→ TASK:
The output must match the entries below exactly, with pictures removed.

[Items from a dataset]

+++

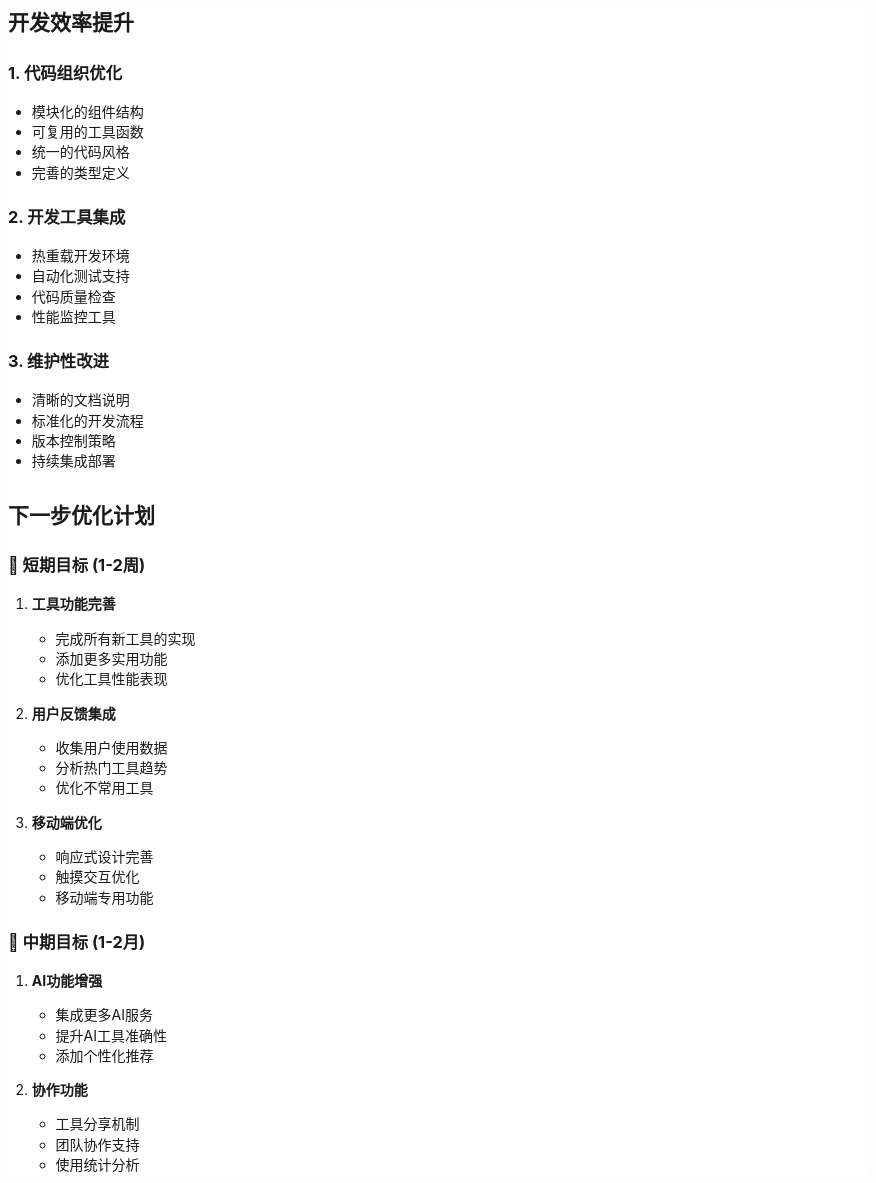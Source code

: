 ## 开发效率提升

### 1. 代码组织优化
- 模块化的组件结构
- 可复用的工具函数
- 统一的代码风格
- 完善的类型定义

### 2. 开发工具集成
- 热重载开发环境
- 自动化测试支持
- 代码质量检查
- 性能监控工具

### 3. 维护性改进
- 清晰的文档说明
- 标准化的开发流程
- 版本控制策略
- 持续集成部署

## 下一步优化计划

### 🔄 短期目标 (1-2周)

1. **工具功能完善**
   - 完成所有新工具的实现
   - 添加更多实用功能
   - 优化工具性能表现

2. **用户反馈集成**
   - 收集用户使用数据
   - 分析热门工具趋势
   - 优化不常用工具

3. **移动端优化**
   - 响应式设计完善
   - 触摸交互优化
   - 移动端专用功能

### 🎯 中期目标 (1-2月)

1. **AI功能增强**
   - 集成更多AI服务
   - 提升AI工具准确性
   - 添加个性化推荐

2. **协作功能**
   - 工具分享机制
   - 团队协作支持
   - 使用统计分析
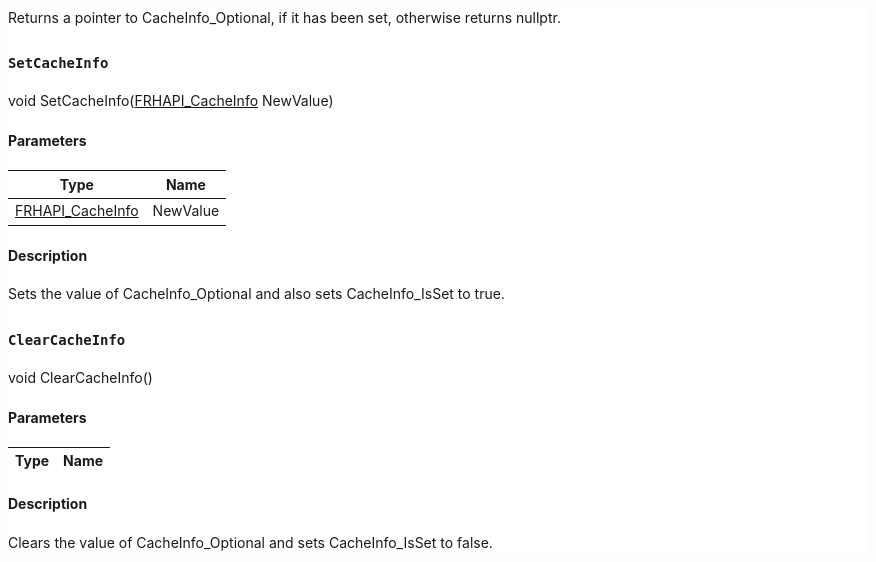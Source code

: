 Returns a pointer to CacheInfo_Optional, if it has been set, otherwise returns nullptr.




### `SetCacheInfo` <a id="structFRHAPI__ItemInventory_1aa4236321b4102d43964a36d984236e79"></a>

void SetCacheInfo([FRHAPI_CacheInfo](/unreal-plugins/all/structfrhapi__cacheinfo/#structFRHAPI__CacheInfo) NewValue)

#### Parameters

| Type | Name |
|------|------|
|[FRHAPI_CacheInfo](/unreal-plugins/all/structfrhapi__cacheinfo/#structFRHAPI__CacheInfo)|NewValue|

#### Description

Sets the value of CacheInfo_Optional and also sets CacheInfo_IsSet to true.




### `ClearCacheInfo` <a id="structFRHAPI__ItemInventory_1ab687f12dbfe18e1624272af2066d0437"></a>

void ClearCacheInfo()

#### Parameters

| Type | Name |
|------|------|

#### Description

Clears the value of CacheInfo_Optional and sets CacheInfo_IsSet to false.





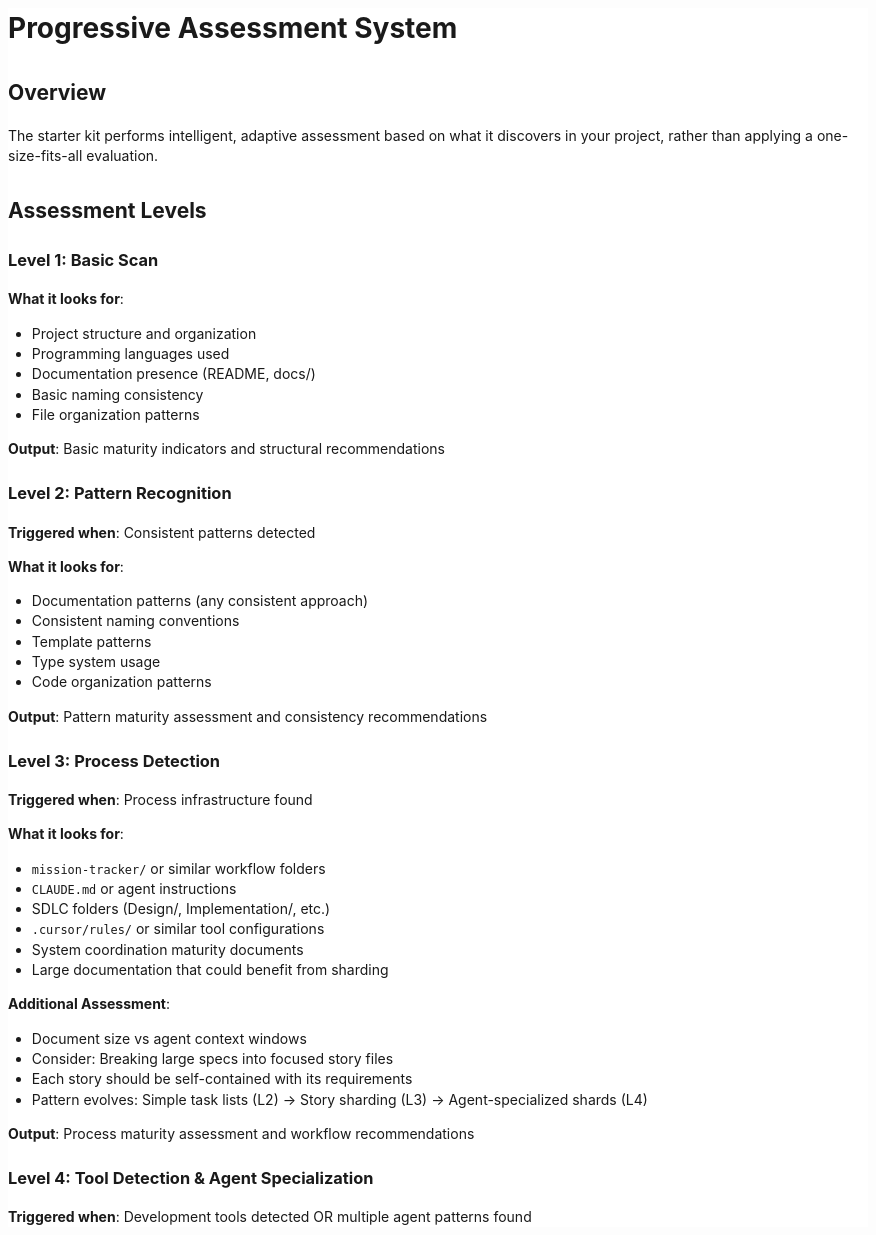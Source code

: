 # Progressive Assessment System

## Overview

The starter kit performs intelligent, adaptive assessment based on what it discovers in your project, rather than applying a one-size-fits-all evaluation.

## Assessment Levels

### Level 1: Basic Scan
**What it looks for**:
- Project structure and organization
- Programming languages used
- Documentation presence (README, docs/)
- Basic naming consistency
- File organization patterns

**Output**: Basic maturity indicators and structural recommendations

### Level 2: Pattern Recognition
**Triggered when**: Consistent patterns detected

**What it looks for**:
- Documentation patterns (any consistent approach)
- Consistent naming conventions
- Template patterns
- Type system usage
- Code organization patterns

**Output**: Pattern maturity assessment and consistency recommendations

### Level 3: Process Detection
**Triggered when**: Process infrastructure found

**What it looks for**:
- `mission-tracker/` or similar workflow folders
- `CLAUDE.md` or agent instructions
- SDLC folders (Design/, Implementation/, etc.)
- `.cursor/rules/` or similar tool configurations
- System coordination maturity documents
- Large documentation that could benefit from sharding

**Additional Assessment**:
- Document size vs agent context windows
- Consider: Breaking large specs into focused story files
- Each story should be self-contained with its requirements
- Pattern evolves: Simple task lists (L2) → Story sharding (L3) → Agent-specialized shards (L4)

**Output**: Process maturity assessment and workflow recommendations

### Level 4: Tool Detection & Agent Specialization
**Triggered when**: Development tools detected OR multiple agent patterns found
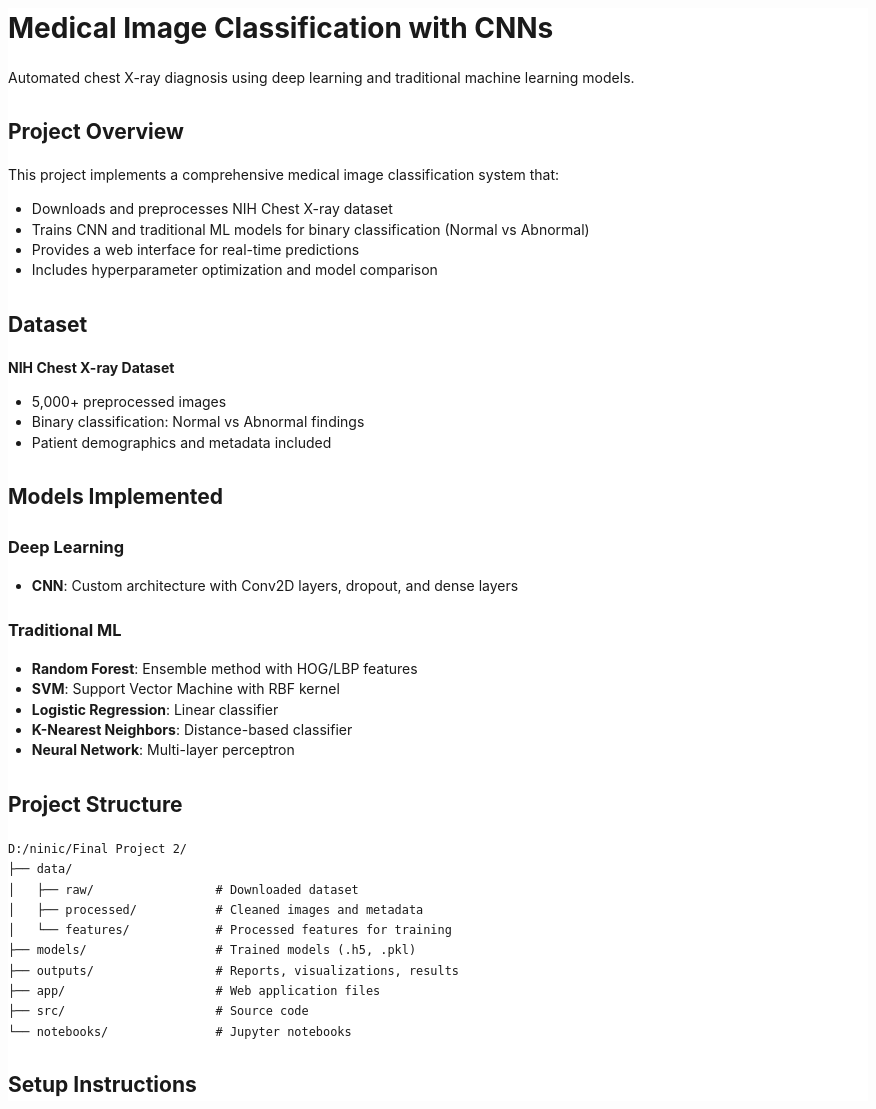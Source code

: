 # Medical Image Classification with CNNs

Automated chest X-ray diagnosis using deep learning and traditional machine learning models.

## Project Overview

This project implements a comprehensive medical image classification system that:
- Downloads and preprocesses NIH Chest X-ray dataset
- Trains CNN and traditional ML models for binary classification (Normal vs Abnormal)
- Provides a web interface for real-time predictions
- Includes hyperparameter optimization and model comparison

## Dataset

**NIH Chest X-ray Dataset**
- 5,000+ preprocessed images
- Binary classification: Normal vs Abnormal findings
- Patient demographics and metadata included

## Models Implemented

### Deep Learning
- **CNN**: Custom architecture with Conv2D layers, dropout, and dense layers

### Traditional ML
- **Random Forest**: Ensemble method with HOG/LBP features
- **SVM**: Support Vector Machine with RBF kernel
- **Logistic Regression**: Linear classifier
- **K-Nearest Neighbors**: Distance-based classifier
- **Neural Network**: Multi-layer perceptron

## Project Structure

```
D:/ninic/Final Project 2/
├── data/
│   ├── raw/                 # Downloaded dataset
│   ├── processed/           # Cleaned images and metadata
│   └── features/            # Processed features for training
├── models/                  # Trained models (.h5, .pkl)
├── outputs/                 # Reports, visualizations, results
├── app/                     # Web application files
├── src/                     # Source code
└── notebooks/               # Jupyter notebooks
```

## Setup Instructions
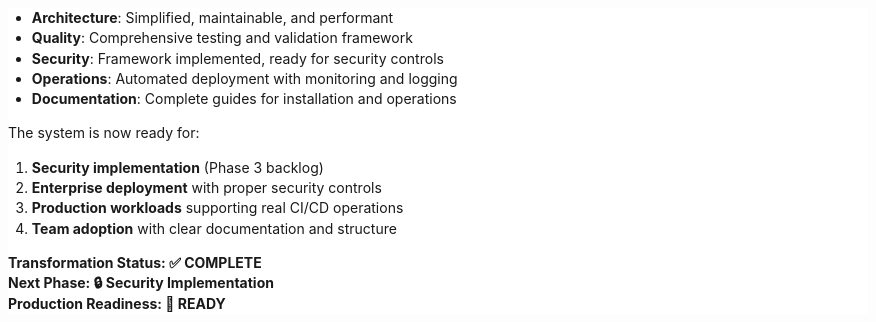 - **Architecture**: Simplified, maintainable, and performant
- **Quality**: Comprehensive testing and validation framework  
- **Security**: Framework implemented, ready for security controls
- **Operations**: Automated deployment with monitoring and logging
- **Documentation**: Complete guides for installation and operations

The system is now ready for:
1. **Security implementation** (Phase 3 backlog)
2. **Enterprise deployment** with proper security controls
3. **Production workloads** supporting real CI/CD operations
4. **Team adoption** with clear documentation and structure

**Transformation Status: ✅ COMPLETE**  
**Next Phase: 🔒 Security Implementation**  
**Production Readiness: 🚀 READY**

+++

→ WRITTEN SOLUTION:
Source code

: ## 开发效率提升

### 1. 代码组织优化
- 模块化的组件结构
- 可复用的工具函数
- 统一的代码风格
- 完善的类型定义

### 2. 开发工具集成
- 热重载开发环境
- 自动化测试支持
- 代码质量检查
- 性能监控工具

### 3. 维护性改进
- 清晰的文档说明
- 标准化的开发流程
- 版本控制策略
- 持续集成部署

## 下一步优化计划

### 🔄 短期目标 (1-2周)

1. **工具功能完善**
   - 完成所有新工具的实现
   - 添加更多实用功能
   - 优化工具性能表现

2. **用户反馈集成**
   - 收集用户使用数据
   - 分析热门工具趋势
   - 优化不常用工具

3. **移动端优化**
   - 响应式设计完善
   - 触摸交互优化
   - 移动端专用功能

### 🎯 中期目标 (1-2月)

1. **AI功能增强**
   - 集成更多AI服务
   - 提升AI工具准确性
   - 添加个性化推荐

2. **协作功能**
   - 工具分享机制
   - 团队协作支持
   - 使用统计分析
Source code

: Returns a pointer to CacheInfo_Optional, if it has been set, otherwise returns nullptr.




### `SetCacheInfo` <a id="structFRHAPI__ItemInventory_1aa4236321b4102d43964a36d984236e79"></a>

void SetCacheInfo([FRHAPI_CacheInfo](/unreal-plugins/all/structfrhapi__cacheinfo/#structFRHAPI__CacheInfo) NewValue)

#### Parameters

| Type | Name |
|------|------|
|[FRHAPI_CacheInfo](/unreal-plugins/all/structfrhapi__cacheinfo/#structFRHAPI__CacheInfo)|NewValue|

#### Description

Sets the value of CacheInfo_Optional and also sets CacheInfo_IsSet to true.




### `ClearCacheInfo` <a id="structFRHAPI__ItemInventory_1ab687f12dbfe18e1624272af2066d0437"></a>

void ClearCacheInfo()

#### Parameters

| Type | Name |
|------|------|

#### Description

Clears the value of CacheInfo_Optional and sets CacheInfo_IsSet to false.





Source code

: # Progressive Assessment System

## Overview

The starter kit performs intelligent, adaptive assessment based on what it discovers in your project, rather than applying a one-size-fits-all evaluation.

## Assessment Levels

### Level 1: Basic Scan
**What it looks for**:
- Project structure and organization
- Programming languages used
- Documentation presence (README, docs/)
- Basic naming consistency
- File organization patterns

**Output**: Basic maturity indicators and structural recommendations

### Level 2: Pattern Recognition
**Triggered when**: Consistent patterns detected

**What it looks for**:
- Documentation patterns (any consistent approach)
- Consistent naming conventions
- Template patterns
- Type system usage
- Code organization patterns

**Output**: Pattern maturity assessment and consistency recommendations

### Level 3: Process Detection
**Triggered when**: Process infrastructure found

**What it looks for**:
- `mission-tracker/` or similar workflow folders
- `CLAUDE.md` or agent instructions
- SDLC folders (Design/, Implementation/, etc.)
- `.cursor/rules/` or similar tool configurations
- System coordination maturity documents
- Large documentation that could benefit from sharding

**Additional Assessment**:
- Document size vs agent context windows
- Consider: Breaking large specs into focused story files
- Each story should be self-contained with its requirements
- Pattern evolves: Simple task lists (L2) → Story sharding (L3) → Agent-specialized shards (L4)

**Output**: Process maturity assessment and workflow recommendations

### Level 4: Tool Detection & Agent Specialization
**Triggered when**: Development tools detected OR multiple agent patterns found
Source code

: # Medical Image Classification with CNNs

Automated chest X-ray diagnosis using deep learning and traditional machine learning models.

## Project Overview

This project implements a comprehensive medical image classification system that:
- Downloads and preprocesses NIH Chest X-ray dataset
- Trains CNN and traditional ML models for binary classification (Normal vs Abnormal)
- Provides a web interface for real-time predictions
- Includes hyperparameter optimization and model comparison

## Dataset

**NIH Chest X-ray Dataset**
- 5,000+ preprocessed images
- Binary classification: Normal vs Abnormal findings
- Patient demographics and metadata included

## Models Implemented

### Deep Learning
- **CNN**: Custom architecture with Conv2D layers, dropout, and dense layers

### Traditional ML
- **Random Forest**: Ensemble method with HOG/LBP features
- **SVM**: Support Vector Machine with RBF kernel
- **Logistic Regression**: Linear classifier
- **K-Nearest Neighbors**: Distance-based classifier
- **Neural Network**: Multi-layer perceptron

## Project Structure

```
D:/ninic/Final Project 2/
├── data/
│   ├── raw/                 # Downloaded dataset
│   ├── processed/           # Cleaned images and metadata
│   └── features/            # Processed features for training
├── models/                  # Trained models (.h5, .pkl)
├── outputs/                 # Reports, visualizations, results
├── app/                     # Web application files
├── src/                     # Source code
└── notebooks/               # Jupyter notebooks
```

## Setup Instructions
 - **Architecture**: Simplified, maintainable, and performant
- **Quality**: Comprehensive testing and validation framework  
- **Security**: Framework implemented, ready for security controls
- **Operations**: Automated deployment with monitoring and logging
- **Documentation**: Complete guides for installation and operations

The system is now ready for:
1. **Security implementation** (Phase 3 backlog)
2. **Enterprise deployment** with proper security controls
3. **Production workloads** supporting real CI/CD operations
4. **Team adoption** with clear documentation and structure

**Transformation Status: ✅ COMPLETE**  
**Next Phase: 🔒 Security Implementation**  
**Production Readiness: 🚀 READY**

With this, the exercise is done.